In a statement accompanying its third quarter results, the state-owned lender said it continues to cooperate fully with investigations by various governmental and regulatory authorities into its submissions, communications and procedures relating to the setting of Libor and other trading rates.
RBS is being probed by a number of authorities, including the US Commodity Futures Trading Commission, the US Department of Justice and the Financial Services Authority, along with various other authorities in Europe and Asia. It has dismissed a number of employees for misconduct as a result of its investigations into these matters.
The competition authorities are also investigating certain individuals at the bank in relation to the setting of Libor and other trading rates.
RBS expects to be hit with a fine in the near future as the investigations conclude. ‘The group expects to enter into negotiations to settle some of these investigations in the near term and believes the probable outcome is that it will incur financial penalties,’ RBS told the stockmarket.
‘It is not possible to estimate reliably what effect the outcome of these investigations, any regulatory findings and any related developments may have on the group, including the timing and amount of fines or settlements, which may be material.’
PPI and tech glitch costs mount
At the same time the bank said it was putting aside an additional £400 million to cover to cover the mis-selling of payment protection insurance, lifting its total provision to £1.7 billion.
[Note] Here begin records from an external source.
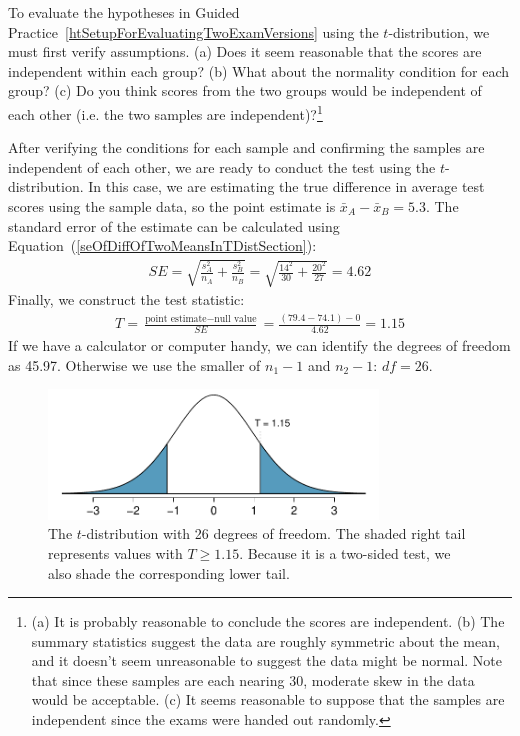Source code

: \begin{exercise} \label{conditionsForTDistForEvaluatingTwoExamVersions}
To evaluate the hypotheses in Guided Practice~\ref{htSetupForEvaluatingTwoExamVersions} using the $t$-distribution, we must first verify assumptions. (a) Does it seem reasonable that the scores are independent within each group? (b) What about the normality condition for each group? (c) Do you think scores from the two groups would be independent of each other (i.e. the two samples are independent)?\footnote{(a) It is probably reasonable to conclude the scores are independent. (b) The summary statistics suggest the data are roughly symmetric about the mean, and it doesn't seem unreasonable to suggest the data might be normal. Note that since these samples are each nearing 30, moderate skew in the data would be acceptable. (c) It seems reasonable to suppose that the samples are independent since the exams were handed out randomly.}
\end{exercise}

After verifying the conditions for each sample and confirming the samples are independent of each other, we are ready to conduct the test using the $t$-distribution. In this case, we are estimating the true difference in average test scores using the sample data, so the point estimate is $\bar{x}_A - \bar{x}_B = 5.3$. The standard error of the estimate can be calculated using Equation~(\ref{seOfDiffOfTwoMeansInTDistSection}):
\begin{eqnarray*}
SE = \sqrt{\frac{s_A^2}{n_A} + \frac{s_B^2}{n_B}} = \sqrt{\frac{14^2}{30} + \frac{20^2}{27}} = 4.62
\end{eqnarray*}
Finally, we construct the test statistic:
\begin{eqnarray*}
T = \frac{\text{point estimate} - \text{null value}}{SE} = \frac{(79.4-74.1) - 0}{4.62} = 1.15
\end{eqnarray*}
If we have a calculator or computer handy, we can identify the degrees of freedom as 45.97. Otherwise we use the smaller of $n_1-1$ and $n_2-1$: $df=26$.

\begin{figure}
\centering
\includegraphics[width=0.78\textwidth]{ch_inference_for_means/figures/pValueOfTwoTailAreaOfExamVersionsWhereDFIs26/pValueOfTwoTailAreaOfExamVersionsWhereDFIs26}
\caption{The $t$-distribution with 26 degrees of freedom. The shaded right tail represents values with $T \geq 1.15$. Because it is a two-sided test, we also shade the corresponding lower tail.}
\label{pValueOfTwoTailAreaOfExamVersionsWhereDFIs26}
\end{figure}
On top of this the bank said it had also stored a further £50 million to cover compensation costs after a recent computer systems failure left thousands of its customers unable to access their money. This lifts the total cost of the meltdown to £175 million.
Third quarter numbers for the bank, which is 82%-owned by the taxpayer, also made for grim reading. The group registered a loss of £1.2 billion over the period versus £2 billion for the corresponding period last year.
RBS chief Stephen Hester told the market the bank was working hard to restore its reputation.